[Foxy] Add support for ROS tracing tools #9

carlossvg · 2020-01-12T09:23:10Z

Currently we track statistics to measure real-time performance using different tools. Some of them are included in the project pendulum_tools and others are external (OSRF memory memory tools). To read this statistics we publish them using a ROS 2 publisher, which can be intrusive because it generates additional traffic, ROS 2 executables, etc.

In Eloquent ros2 tracing tools were introduced, these tools would allow to track most of the statistics we are currently tracking and even more. The advantages of using this approach are that we rely in only one tool and we can remove all the specific code to track statistics from the project. Also, the overhead of tracing tools is minimal, which makes it a less intrusive solution than the current approach.

These are some of the steps in order to add support for the ROS2 tracing tools:

Update real-time instructions. Explain how to use tracing tools.
Create launch file to run the demo with tracing enabled. (See the example)
Add several jupyter scripts (See the example):
- Measure callbacks duration and jitter.
- Count the number of messages received and lost.
- Measure message latency.
- Measure the number of memory allocations.
- Measure the number of page faults. -> This must be enabled when building the kernel
- Capture the node on_active event to process some statistics only in active state.

Some disadvantages:

For the moment is only compatible with Linux because it uses Lttng under the hood.
For the moment is not possible to track statistics at runtime (aka live-tracing).

Links:

The text was updated successfully, but these errors were encountered:

carlossvg · 2020-07-19T17:38:32Z

Hi @christophebedard We plan to replace "OSRF memory tools" to analyze memory allocations and use ros2_tracing instead. Could you point us in the right direction?

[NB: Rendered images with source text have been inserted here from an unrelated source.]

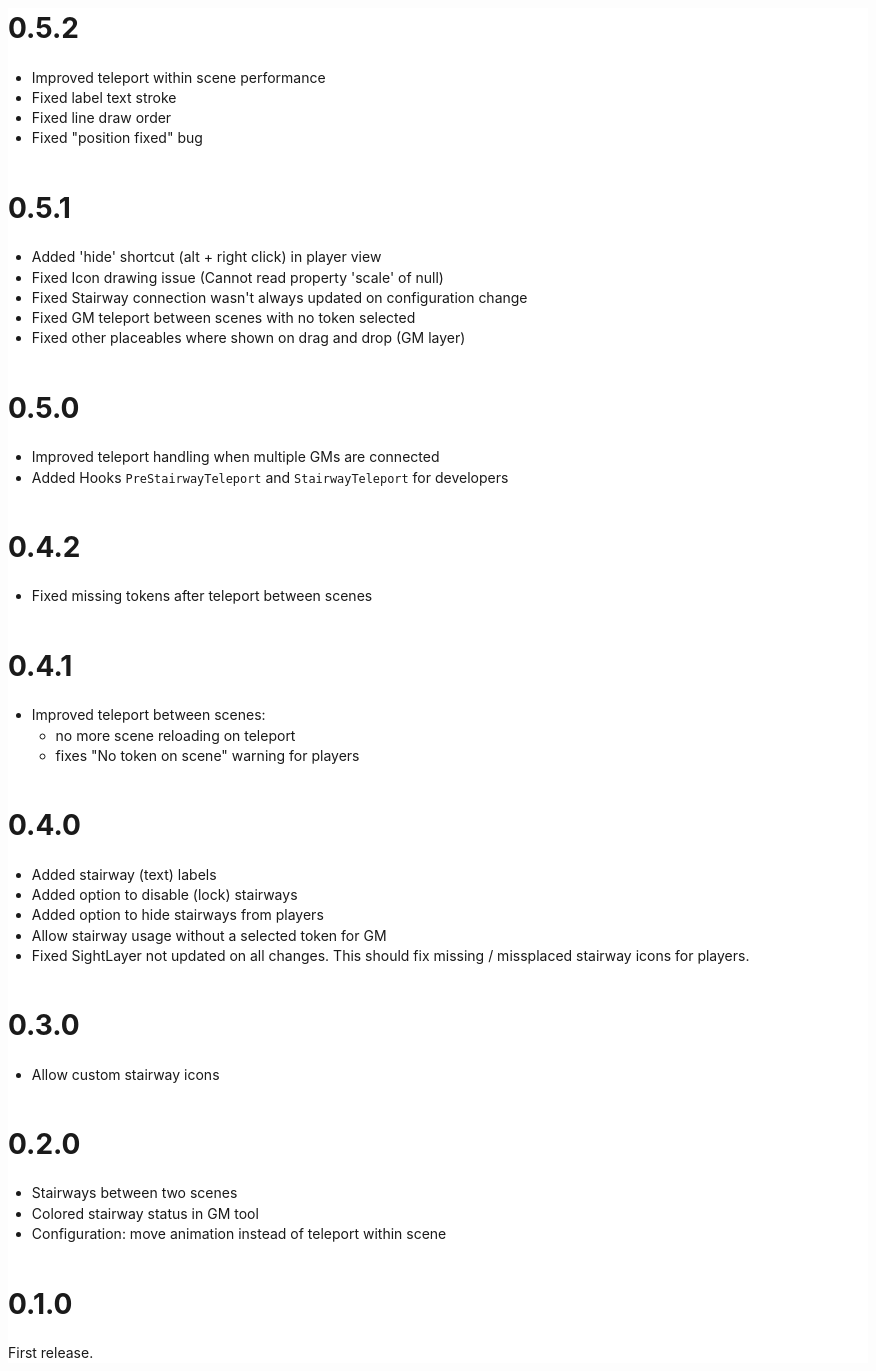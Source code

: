 # 0.5.2
- Improved teleport within scene performance
- Fixed label text stroke
- Fixed line draw order
- Fixed "position fixed" bug

# 0.5.1
- Added 'hide' shortcut (alt + right click) in player view
- Fixed Icon drawing issue (Cannot read property 'scale' of null)
- Fixed Stairway connection wasn't always updated on configuration change
- Fixed GM teleport between scenes with no token selected
- Fixed other placeables where shown on drag and drop (GM layer)

# 0.5.0
- Improved teleport handling when multiple GMs are connected
- Added Hooks `PreStairwayTeleport` and `StairwayTeleport` for developers

# 0.4.2
- Fixed missing tokens after teleport between scenes

# 0.4.1
- Improved teleport between scenes:
    - no more scene reloading on teleport
    - fixes "No token on scene" warning for players

# 0.4.0
- Added stairway (text) labels
- Added option to disable (lock) stairways
- Added option to hide stairways from players
- Allow stairway usage without a selected token for GM
- Fixed SightLayer not updated on all changes. This should fix missing / missplaced stairway icons for players.

# 0.3.0
- Allow custom stairway icons

# 0.2.0
- Stairways between two scenes
- Colored stairway status in GM tool
- Configuration: move animation instead of teleport within scene

# 0.1.0
First release.
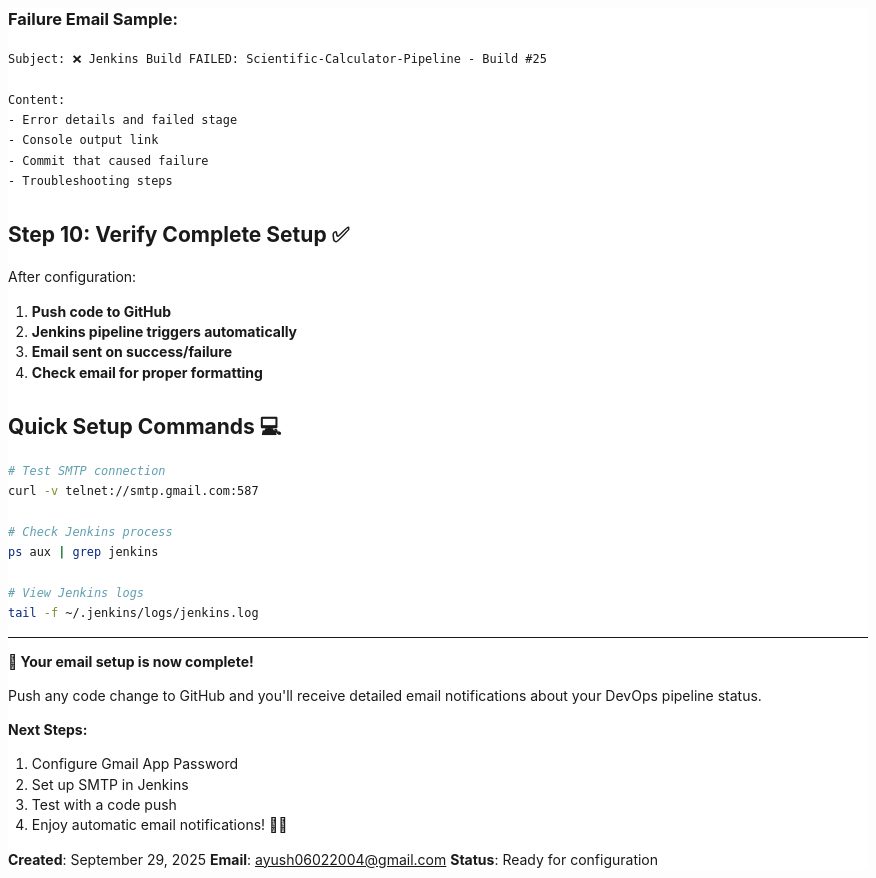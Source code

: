 ### Failure Email Sample:
```
Subject: ❌ Jenkins Build FAILED: Scientific-Calculator-Pipeline - Build #25

Content:
- Error details and failed stage
- Console output link
- Commit that caused failure
- Troubleshooting steps
```

## Step 10: Verify Complete Setup ✅

After configuration:

1. **Push code to GitHub**
2. **Jenkins pipeline triggers automatically**
3. **Email sent on success/failure**
4. **Check email for proper formatting**

## Quick Setup Commands 💻

```bash
# Test SMTP connection
curl -v telnet://smtp.gmail.com:587

# Check Jenkins process
ps aux | grep jenkins

# View Jenkins logs
tail -f ~/.jenkins/logs/jenkins.log
```

---

**🎯 Your email setup is now complete!**

Push any code change to GitHub and you'll receive detailed email notifications about your DevOps pipeline status.

**Next Steps:**
1. Configure Gmail App Password
2. Set up SMTP in Jenkins
3. Test with a code push
4. Enjoy automatic email notifications! 📧✨

**Created**: September 29, 2025
**Email**: ayush06022004@gmail.com
**Status**: Ready for configuration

The goal is to detect any malloc (and alike) syscalls only when a lifecycle node is in the active state.

Do you think it is possible to do this just by using a jupyter notebook? Or does it make sense to add some tracepoints in the lifecycle callbacks to make this easier?
How can we classify each memory allocation depending on the layer it is created?
Do you have any similar example code to analyze memory allocations?

Thanks.

christophebedard · 2020-07-20T23:48:29Z

Do you think it is possible to do this just by using a jupyter notebook? Or does it make sense to add some tracepoints in the lifecycle callbacks to make this easier?

Yeah, you can't do this without having a way to know which memory allocations happened during the active state and which didn't, so you will indeed need to add tracepoints to track lifecycle state changes.

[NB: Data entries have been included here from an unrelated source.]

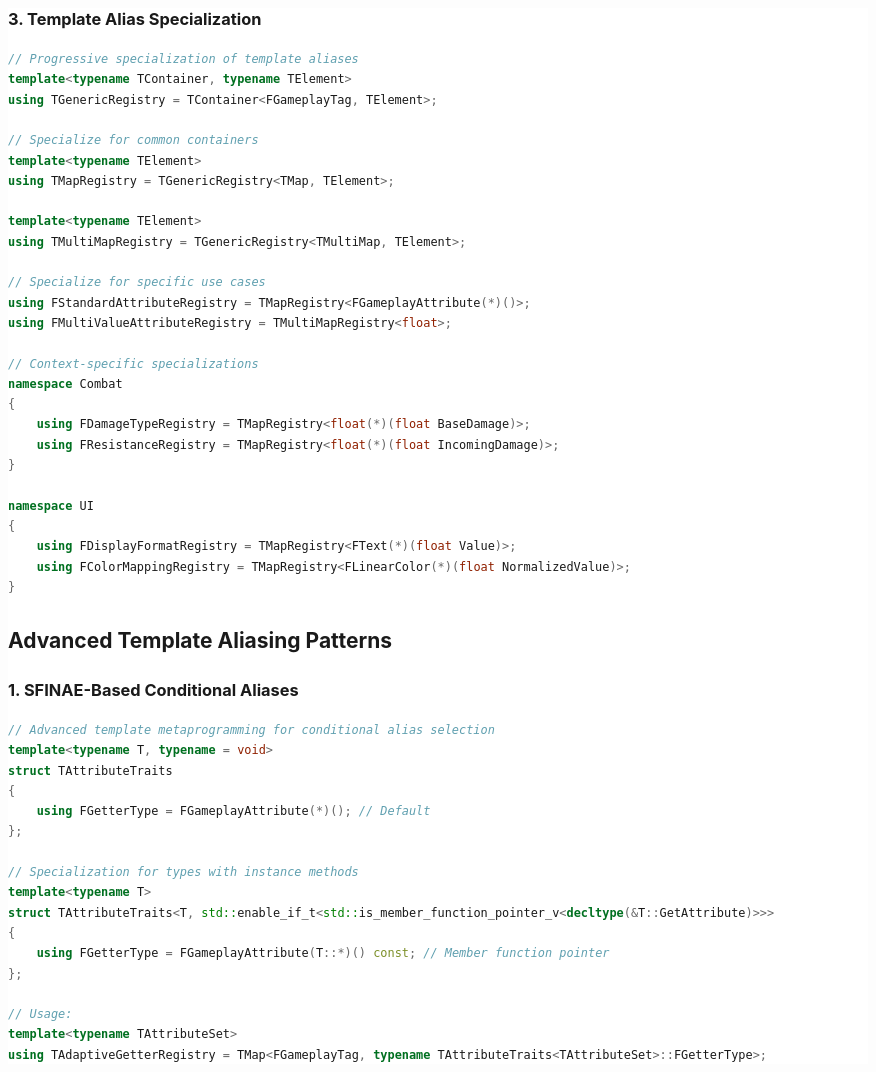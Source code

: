 ### 3. Template Alias Specialization

```cpp
// Progressive specialization of template aliases
template<typename TContainer, typename TElement>
using TGenericRegistry = TContainer<FGameplayTag, TElement>;

// Specialize for common containers
template<typename TElement>
using TMapRegistry = TGenericRegistry<TMap, TElement>;

template<typename TElement>
using TMultiMapRegistry = TGenericRegistry<TMultiMap, TElement>;

// Specialize for specific use cases
using FStandardAttributeRegistry = TMapRegistry<FGameplayAttribute(*)()>;
using FMultiValueAttributeRegistry = TMultiMapRegistry<float>;

// Context-specific specializations
namespace Combat
{
    using FDamageTypeRegistry = TMapRegistry<float(*)(float BaseDamage)>;
    using FResistanceRegistry = TMapRegistry<float(*)(float IncomingDamage)>;
}

namespace UI
{
    using FDisplayFormatRegistry = TMapRegistry<FText(*)(float Value)>;
    using FColorMappingRegistry = TMapRegistry<FLinearColor(*)(float NormalizedValue)>;
}
```

## Advanced Template Aliasing Patterns

### 1. SFINAE-Based Conditional Aliases

```cpp
// Advanced template metaprogramming for conditional alias selection
template<typename T, typename = void>
struct TAttributeTraits
{
    using FGetterType = FGameplayAttribute(*)(); // Default
};

// Specialization for types with instance methods
template<typename T>
struct TAttributeTraits<T, std::enable_if_t<std::is_member_function_pointer_v<decltype(&T::GetAttribute)>>>
{
    using FGetterType = FGameplayAttribute(T::*)() const; // Member function pointer
};

// Usage:
template<typename TAttributeSet>
using TAdaptiveGetterRegistry = TMap<FGameplayTag, typename TAttributeTraits<TAttributeSet>::FGetterType>;
```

I think support for this should be added to tracetools (and instrumentation added to rclcpp_lifecycle + support for it added to the processing tools), so I can take care of that if you want.

How can we classify each memory allocation depending on the layer it is created?

So this is unrelated to the first point? You would need to track the execution flow across layers, e.g. by putting a tracepoint at each layer boundary. Then you use those to keep track of the "layer state." Of course this can get ugly if the execution flow is complex, i.e. if it triggers a lot of tracepoints 😆. I'm guessing you mean layers like rclcpp, rcl, rmw, rmw implementation?

Another way could be to gather callstack information along with the memory allocation trace events (with something like this, since this isn't a standard LTTng feature), look at the function which called malloc/free/etc. (and/or which executable/shared lib that function is from) and figure out which layer it belongs to. This is probably overly complex to set up, though, but since you don't expect to have memory allocations (well at least during the "active" state), this might have even less performance impact since you wouldn't need to keep track of layers using tracepoints. So less triggered tracepoints/generated events versus collecting more information for each memory allocation tracepoint but doing more processing work.

Do you have any similar example code to analyze memory allocations?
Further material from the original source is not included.